Samat zuckte die Achseln, als wollte er sagen: Darauf habe ich keinen Einfluss mehr. »Wer der Flamme zu nahe kommt, muss sich verbrennen, wenn auch nur als Warnung für andere.«

Zitternd paffte Kafkor an der Zigarette. Der Rauch, der ihm in der Kehle brannte, schien ihn abzulenken. Samat blickte auf die Asche, wartete darauf, dass sie sich unter ihrem eigenen Gewicht krümmte und herabfiel, damit sie die Exekution endlich hinter sich bringen konnten. Kafkor, der an der Zigarette zog, nahm die Asche ebenfalls wahr. Plötzlich schien das Leben von ihr abzuhängen. Der Schwerkraft und jeder Logik zum Trotz wurde sie länger als der ungerauchte Teil der Zigarette.

Und dann blies ein Windhauch vom Fluss die Asche ab. Kafkor spuckte den Stummel aus. »Poschol ty na chui«, flüsterte er, wobei er beide »o« in poschol bewusst betonte. »Verpiss dich!« Er ging in die Hocke und blinzelte zu den kümmerlichen Apfelbäumen am Hang über ihm. »Da!«, entfuhr es ihm, die Angst überwindend, nur um sich einem neuen Feind gegenüber zu sehen, dem Wahnsinn. »Da oben!« Er sog die Luft ein. »Ich sehe den Elefanten. Das Vieh ist ein richtiges Scheusal.«

Auf der anderen Seite des Mercedes wurde die hintere Tür geöffnet, und eine zierliche Frau in einem knöchellangen Wollmantel und Bauerngaloschen stieg aus. Sie trug einen kleinen schwarzen Hut mit einem dichten Schleier, der ihr über die Augen fiel, sodass ihr Alter nur schwer zu schätzen war. »Josef!«, kreischte sie. Sie taumelte auf den Gefangenen zu, fiel auf die Knie und fragte den Mann im Fond des Wagens laut: »Und wenn es anfängt zu schneien?«

Der Oligarch schüttelte den Kopf. »Keine Sorge, Kristyna – er hat es in der Erde wärmer, wenn Schnee auf dem Loch liegt.«

»Er ist wie mein eigener Sohn«, schluchzte die Frau, und ihre Stimme erstarb zu einem leisen Wimmern. »Wir dürfen ihn nicht begraben, ehe er was gegessen hat.«

Noch immer auf den Knien und von Schluchzern geschüttelt, kroch die Frau über die Erde auf das Loch zu. Hinten im Mercedes machte der Oligarch eine Bewegung mit dem Finger. Der Fahrer sprang aus dem Wagen, presste der Frau eine Hand auf den Mund und zerrte sie zurück zu der Limousine, wo er sie wieder auf den Rücksitz bugsierte. Bevor die Tür zufiel, hörte man noch ihre Schluchzer: »Und wenn es nicht schneit, was dann?«

Der Oligarch schloss sein Fenster und schaute sich alles Weitere durch die getönte Scheibe an. Die beiden Marineoffiziere packten den Gefangenen an den Armen, hoben ihn in das Loch und legten ihn zusammengerollt auf die Seite. Dann bedeckten sie das Loch mit den dicken Bohlen, die sie an den Enden so fest in die Erde traten, dass sie mit der unbefestigten Straße eine Ebene bildeten. Anschließend legten sie ein Drahtgeflecht über die Holzbohlen. Die ganze Zeit über fiel kein einziges Wort. Die rauchenden Arbeiter auf der Böschung sahen weg oder starrten auf ihre Füße.

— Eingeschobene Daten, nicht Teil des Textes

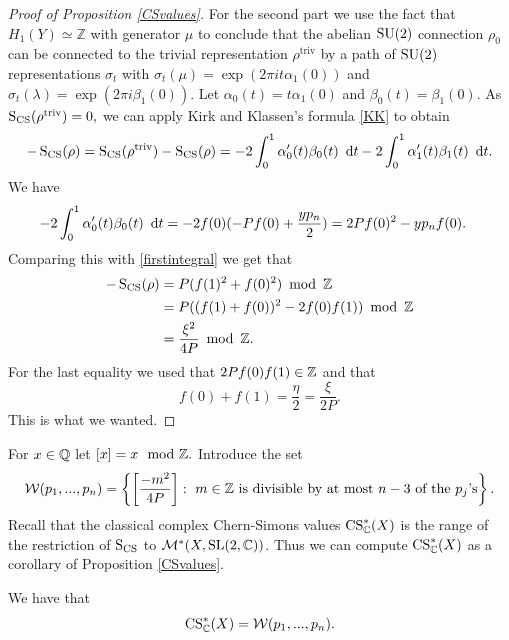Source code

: \begin{proof}[Proof of Proposition \ref{CSvalues}]
For the second part we use the fact that $H_1(Y) \simeq \mathbb{Z}$ with generator $\mu$ to conclude that the abelian $\operatorname{SU}(2)$ connection $\rho_0$ can be connected to the trivial representation $\rho^{\text{triv}}$ by a path of $\operatorname{SU}(2)$ representations $\sigma_t$ with $ \sigma_t(\mu)=\exp(2\pi it \alpha_1(0))$ and $ \sigma_t(\lambda)=\exp(2\pi i \beta_1(0)).$ Let $\alpha_0(t)=t\alpha_1(0)$ and $\beta_0(t)=\beta_1(0).$ As $\operatorname{S_{CS}}(\rho^{\text{triv}})=0,$ we can apply Kirk and Klassen's formula  \eqref{KK} to obtain
\begin{equation}
-\operatorname{S_{CS}}(\rho) = \operatorname{S_{CS}}(\rho^{\text{triv}})-\operatorname{S_{CS}}(\rho)= -2 \int_0^1 \alpha'_0(t)\beta_0(t) \ \operatorname{{d}\hskip-.6mm} t-2\int_0^1 \alpha'_1(t)\beta_1(t) \ \operatorname{{d}\hskip-.6mm} t.
\end{equation}
We have
\begin{align}
-2\int_0^1 \alpha'_0(t)\beta_0(t) \ \operatorname{{d}\hskip-.6mm} t&=-2f(0)(-Pf(0)+\frac{yp_n}{2})=2Pf(0)^2-yp_nf(0).
\end{align}
Comparing this with \eqref{firstintegral} we get that
\begin{align}
-\operatorname{S_{CS}}(\rho) & = P(f(1)^2+f(0)^2) \ \operatorname{mod} \ \mathbb{Z}
\\ &=P((f(1)+f(0))^2-2f(0)f(1)) \ \operatorname{mod} \ \mathbb{Z}
\\ &= \frac{\xi^2}{4P} \ \operatorname{mod} \ \mathbb{Z}.
\end{align}
For the last equality we used that $2Pf(0)f(1)\in \mathbb{Z}$ and that $$f(0)+f(1)=\frac{\eta}{2}=\frac{\xi}{2P}.$$
This is what we wanted.  \end{proof}

For $x \in \mathbb{Q}$ let $[x]=x \mod  {\mathbb{Z}}.$ Introduce the set \begin{multline} \mathcal{W}(p_1,...,p_n)= \left\{ \left[ \frac{-m^2}{4P}\right]  : \text{  $m \in \mathbb{Z}$ is divisible by at most $n-3$ of the $p_j$'s}\right\}.
\end{multline}
Recall that the classical complex Chern-Simons values $\operatorname{CS}^*_{\mathbb{C}}(X)$ is the range of the restriction of $\operatorname{S_{CS}}$ to $\mathcal{M}^*(X,\operatorname{SL}(2,\mathbb{C}))$. Thus we can compute $\operatorname{CS}_{\mathbb{C}}^*(X)$ as a corollary of Proposition \ref{CSvalues}.

\begin{corollary} \label{cor:HUHU} We have that
\begin{equation}
\operatorname{CS}^*_{\mathbb{C}}(X)= \mathcal{W}(p_1,...,p_n).
\end{equation}
\end{corollary}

Als die Marineoffiziere das Loch abgedeckt hatten, traten sie zurück und bewunderten ihr Werk. Einer von ihnen winkte dem Fahrer eines Lasters. Der Mann kletterte hinter das Lenkrad und fuhr rückwärts bis an das Loch, betätigte dann einen Hebel, woraufhin sich die Ladefläche hob und Teer auf die Straße rutschte. Mehrere Arbeiter kamen und verteilten den Teer mit Harken, bis die Holzbohlen unter einer dicken, glänzenden Schicht verschwunden waren. Sie traten beiseite, und die Marineoffiziere gaben dem Dampfwalzenfahrer ein Zeichen. Schwarze Rauchschwaden drangen aus dem Auspuffrohr, als die rostige Maschine an den Rand des Lochs rumpelte. Der Fahrer schien kurz zu zögern, doch dann ertönte die Hupe des Mercedes und einer von den Leibwächtern, der in der Nähe stand, machte gereizt eine Bewegung mit dem Arm. »Wir haben nicht den ganzen Tag Zeit«, rief er über den Lärm der Dampfwalze hinweg. Der Fahrer legte den Gang ein und rollte über das Loch, presste den Teer dicht zusammen. Auf der anderen Seite angekommen, fuhr er noch einmal rückwärts darüber, stieg dann aus und nahm das frisch geteerte Straßenstück in Augenschein. Plötzlich riss er sich die Gesichtsmaske herunter, beugte sich vor und kotzte auf seine Schuhe.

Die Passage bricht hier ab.